» **Task goal**: Copy every line below that has the word "settings" in it.

*** Begin section ***

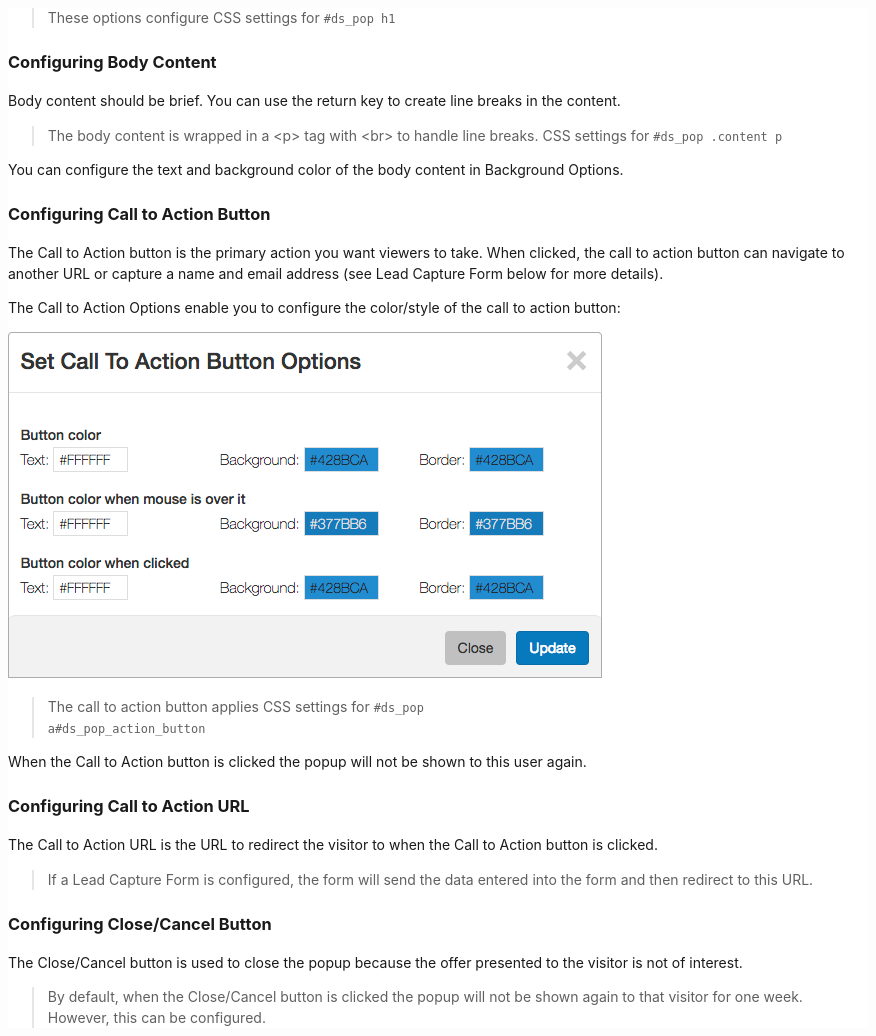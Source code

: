 > These options configure CSS settings for <code>#ds_pop h1</code>

### Configuring Body Content	
Body content should be brief. You can use the return key to create line breaks in the content.
	
> The body content is wrapped in a &lt;p&gt; tag with &lt;br&gt; to handle line breaks. CSS settings for <code>#ds_pop .content p</code>

You can configure the text and background color of the body content in Background Options.

### Configuring Call to Action Button
The Call to Action button is the primary action you want viewers to take. When clicked, the call to action button can navigate to another URL or capture a name and email address (see Lead Capture Form below for more details).

The Call to Action Options enable you to configure the color/style of the call to action button:

![Call to Action Options](/articles/acquisition/popups/popup-08.png "Call to Action Options")

> The call to action button applies CSS settings for <code>#ds_pop a#ds_pop_action_button</code>

When the Call to Action button is clicked the popup will not be shown to this user again.

### Configuring Call to Action URL
The Call to Action URL is the URL to redirect the visitor to when the Call to Action button is clicked.

> If a Lead Capture Form is configured, the form will send the data entered into the form and then redirect to this URL.
	
### Configuring Close/Cancel Button
The Close/Cancel button is used to close the popup because the offer presented to the visitor is not of interest.

> By default, when the Close/Cancel button is clicked the popup will not be shown again to that visitor for one week. However, this can be configured.
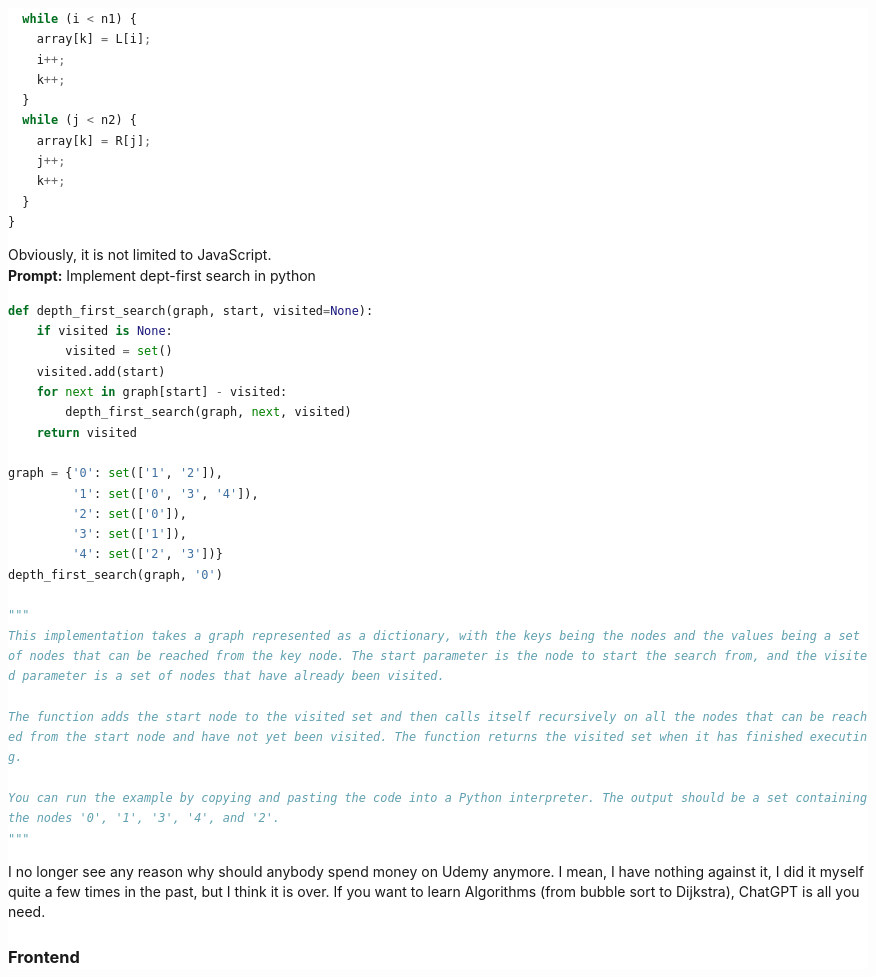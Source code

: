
 ```javascript
  while (i < n1) {
    array[k] = L[i];
    i++;
    k++;
  }
  while (j < n2) {
    array[k] = R[j];
    j++;
    k++;
  }
}
```

Obviously, it is not limited to JavaScript.  
**Prompt:** Implement dept-first search in python

```python
def depth_first_search(graph, start, visited=None):
    if visited is None:
        visited = set()
    visited.add(start)
    for next in graph[start] - visited:
        depth_first_search(graph, next, visited)
    return visited

graph = {'0': set(['1', '2']),
         '1': set(['0', '3', '4']),
         '2': set(['0']),
         '3': set(['1']),
         '4': set(['2', '3'])}
depth_first_search(graph, '0')

"""
This implementation takes a graph represented as a dictionary, with the keys being the nodes and the values being a set of nodes that can be reached from the key node. The start parameter is the node to start the search from, and the visited parameter is a set of nodes that have already been visited.

The function adds the start node to the visited set and then calls itself recursively on all the nodes that can be reached from the start node and have not yet been visited. The function returns the visited set when it has finished executing.

You can run the example by copying and pasting the code into a Python interpreter. The output should be a set containing the nodes '0', '1', '3', '4', and '2'.
"""
```

I no longer see any reason why should anybody spend money on Udemy anymore. I mean, I have nothing against it, I did it myself quite a few times in the past, but I think it is over. If you want to learn Algorithms (from bubble sort to Dijkstra), ChatGPT is all you need.

### Frontend
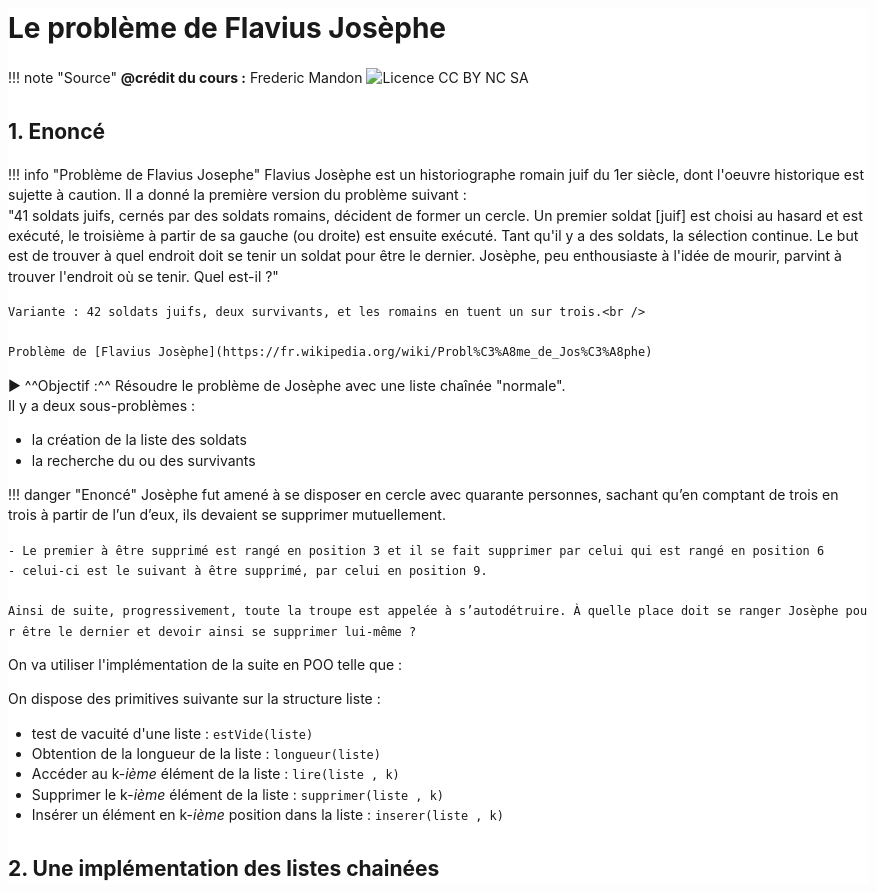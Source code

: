 # Le problème de Flavius Josèphe

!!! note "Source"
    **@crédit du cours :**  Frederic Mandon ![Licence CC BY NC SA](https://licensebuttons.net/l/by-nc-sa/3.0/88x31.png "licence Creative Commons CC BY SA")

## 1. Enoncé 

!!! info "Problème de Flavius Josephe"
    Flavius Josèphe est un historiographe romain juif du 1er siècle, dont l'oeuvre historique est sujette à caution. 
    Il a donné la première version du problème suivant : <br />
    "41 soldats juifs, cernés par des soldats romains, 
    décident de former un cercle. Un premier soldat [juif] est choisi au hasard et est exécuté, le troisième à partir de sa gauche 
    (ou droite) est ensuite exécuté. Tant qu'il y a des soldats, la sélection continue. Le but est de trouver à quel endroit 
    doit se tenir un soldat pour être le dernier. Josèphe, peu enthousiaste à l'idée de mourir, parvint à trouver l'endroit où se tenir. 
    Quel est-il ?"  
    
    Variante : 42 soldats juifs, deux survivants, et les romains en tuent un sur trois.<br />
    
    Problème de [Flavius Josèphe](https://fr.wikipedia.org/wiki/Probl%C3%A8me_de_Jos%C3%A8phe)

:arrow_forward: ^^Objectif :^^ Résoudre le problème de Josèphe avec une liste chaînée "normale".  <br />
Il y a deux sous-problèmes :<br />

- la création de la liste des soldats
- la recherche du ou des survivants 


!!! danger "Enoncé"
    Josèphe fut amené à se disposer en cercle avec quarante personnes, sachant qu’en comptant de trois en trois à partir de l’un d’eux, ils devaient se supprimer mutuellement.

    - Le premier à être supprimé est rangé en position 3 et il se fait supprimer par celui qui est rangé en position 6
    - celui-ci est le suivant à être supprimé, par celui en position 9.

    Ainsi de suite, progressivement, toute la troupe est appelée à s’autodétruire. À quelle place doit se ranger Josèphe pour être le dernier et devoir ainsi se supprimer lui-même ?

  
On va utiliser l'implémentation de la suite en POO telle que :
  
On dispose des primitives suivante sur la structure liste : <br />

- test de vacuité d'une liste : `estVide(liste)`
- Obtention de la longueur de la liste : `longueur(liste)`
- Accéder au k-_ième_ élément de la liste : `lire(liste , k)`
- Supprimer le k-_ième_ élément de la liste : `supprimer(liste , k)`
- Insérer un élément en k-_ième_ position dans la liste : `inserer(liste , k)`  
  
## 2. Une  implémentation des listes chainées
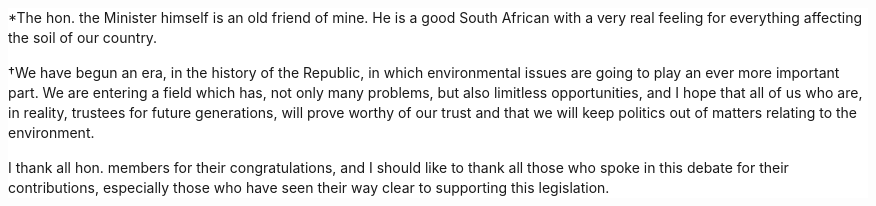 <p>*The hon. the Minister himself is an old friend of mine. He is a good South African with a very real feeling for everything affecting the soil of our country.</p>

<p>&#x2020;We have begun an era, in the history of the Republic, in which environmental issues are going to play an ever more important part. We are entering a field which has, not only many problems, but also limitless opportunities, and I hope that all of us who are, in reality, trustees for future generations, will prove worthy of our trust and that we will keep politics out of matters relating to the environment.</p>

<p>I thank all hon. members for their congratulations, and I should like to thank all those who spoke in this debate for their contributions, especially those who have seen their way clear to supporting this legislation.</p>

*** End section ***

» **Result of this exercise**:
: > These options configure CSS settings for <code>#ds_pop h1</code>
> The body content is wrapped in a &lt;p&gt; tag with &lt;br&gt; to handle line breaks. CSS settings for <code>#ds_pop .content p</code>
> The call to action button applies CSS settings for <code>#ds_pop a#ds_pop_action_button</code>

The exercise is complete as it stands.